Sixthly, we continue to pollute our atmosphere, to destroy our countryside, to clog up our roads in a way that everyone knows is unsustainable and that will damage the quality of our life—and, more important, the quality of life of our children. We cannot go on ducking this issue any longer, but under this Government and this programme, we will do just that.

Seventhly, perhaps the biggest decision of all confronting this country—on this perhaps the right hon. Member for Wokingham (Mr. Redwood) and I will agree—is Europe and the single currency. I see several Conservative Members nodding their heads. Decisions will have to be taken on this, probably within weeks of the next election, but we are not to be allowed even to discuss it, because the Labour and Tory parties are so split that to do so would wreck them internally. That is a monstrous conspiracy against democracy and the people of this country. They have a right to hear this debate and to participate in it.

My party has no doubt that Britain must play a constructive part in the creation of an integrated, decentralised, democratic Europe, and we have no doubt that, if there is a single currency—I think there will be—and if a workable proposition for it is to be made—I think it will be—and if Britain can be a part of that single currency, it should be. But we also have no doubt that the British people have a right to a say in these decisions, and the right way to ensure that is through a referendum.

Those are the things that the Queen's Speech should be about, but it is not. I do not believe in the politics of opposition: of saying what is wrong with the Government—[HON. MEMBERS: "No?"] No, I do not, and we can prove it to the Government time and again. I do not believe in saying what is wrong with the Government but never saying what we would do instead, so we have produced an alternative Queen's Speech, in which are laid out the measures that we believe should have been included in this Queen's Speech.

I make no apologies for the non-parliamentary language in it.
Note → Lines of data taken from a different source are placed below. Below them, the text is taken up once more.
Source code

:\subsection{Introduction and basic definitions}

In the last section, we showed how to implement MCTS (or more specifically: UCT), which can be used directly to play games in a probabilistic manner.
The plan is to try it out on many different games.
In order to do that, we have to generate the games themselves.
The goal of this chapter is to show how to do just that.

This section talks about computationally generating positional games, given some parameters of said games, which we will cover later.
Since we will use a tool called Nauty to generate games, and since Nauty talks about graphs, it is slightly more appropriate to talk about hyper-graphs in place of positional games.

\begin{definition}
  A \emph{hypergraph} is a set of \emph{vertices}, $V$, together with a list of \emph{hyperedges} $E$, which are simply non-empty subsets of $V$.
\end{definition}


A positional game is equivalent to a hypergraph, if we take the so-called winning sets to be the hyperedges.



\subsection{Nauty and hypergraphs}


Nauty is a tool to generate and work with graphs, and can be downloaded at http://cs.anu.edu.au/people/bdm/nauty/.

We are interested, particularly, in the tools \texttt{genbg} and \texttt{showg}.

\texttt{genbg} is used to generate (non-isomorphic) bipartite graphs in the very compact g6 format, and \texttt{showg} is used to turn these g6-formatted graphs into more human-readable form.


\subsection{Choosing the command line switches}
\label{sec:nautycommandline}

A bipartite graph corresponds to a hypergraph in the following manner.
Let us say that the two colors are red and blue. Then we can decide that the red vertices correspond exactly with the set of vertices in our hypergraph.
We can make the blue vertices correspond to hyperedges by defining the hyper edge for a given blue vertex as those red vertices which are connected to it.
It is time we got rid of some of the arcane language of this place. Our alternative programme is written in plain English of the sort that ordinary people understand and want to hear from their Parliament.
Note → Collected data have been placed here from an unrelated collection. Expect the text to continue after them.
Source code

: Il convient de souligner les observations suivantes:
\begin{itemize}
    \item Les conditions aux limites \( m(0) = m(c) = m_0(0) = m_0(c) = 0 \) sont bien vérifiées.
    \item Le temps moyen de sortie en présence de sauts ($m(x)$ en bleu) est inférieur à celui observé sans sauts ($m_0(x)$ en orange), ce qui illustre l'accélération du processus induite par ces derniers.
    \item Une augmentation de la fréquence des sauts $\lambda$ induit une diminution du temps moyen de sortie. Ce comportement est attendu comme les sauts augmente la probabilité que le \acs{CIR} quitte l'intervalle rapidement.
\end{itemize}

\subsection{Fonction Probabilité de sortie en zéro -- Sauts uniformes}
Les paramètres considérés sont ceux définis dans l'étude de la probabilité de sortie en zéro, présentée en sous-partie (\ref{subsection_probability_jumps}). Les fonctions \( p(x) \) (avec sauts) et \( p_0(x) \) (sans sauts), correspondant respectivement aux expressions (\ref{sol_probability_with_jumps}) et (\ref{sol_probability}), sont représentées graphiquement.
I make no apologies, either, for the length of our alternative programme. We have done what the Prime Minister says he will do and made it a two-year programme, and if it means that there will have to be shorter summer holidays to get on with it, so be it. I make no apologies for that, either. I see that I have the ready and enthusiastic agreement of all my colleagues on this.

There is much to be done, and it is time to get started. It is time to get the country back on track, to get going again; but, of course, we all know that that will not happen, because the Prime Minister is determined to hang on. No one knows what he is hanging on for, but hanging on is what he is best at. That is what he is happiest doing and it is what he is for. It is what he says to himself in the Downing street mirror every morning. He says, "Another success, John. Another day you have hung on. They have not got rid of you yet."

The problem is that we all have to hang on with him. The Tories will have to hang on before they can sort out their problems in opposition, and they will suffer. The economy will have to hang on while the Prime Minister piles on more debt to pay for tax cuts, and it will suffer. Our children will have to hang on in underfunded schools, and they will suffer. Europe will have to hang on while Britain decides what to do, and Britain will suffer. The elderly and the sick will have to hang on with a health service that can no longer cope, and they will suffer. The country will have to hang on with a tired, visionless, leaderless, toothless, purposeless, pointless Government, and the country will suffer.

It would be an act of kindness to them and to us now to put the Government out of their misery. The Prime Minister may rest assured that, over the next few weeks and months, we shall lose no opportunity and leave no stone unturned to make sure that that is exactly what happens. When it does, we can get down to starting to rebuild the country again.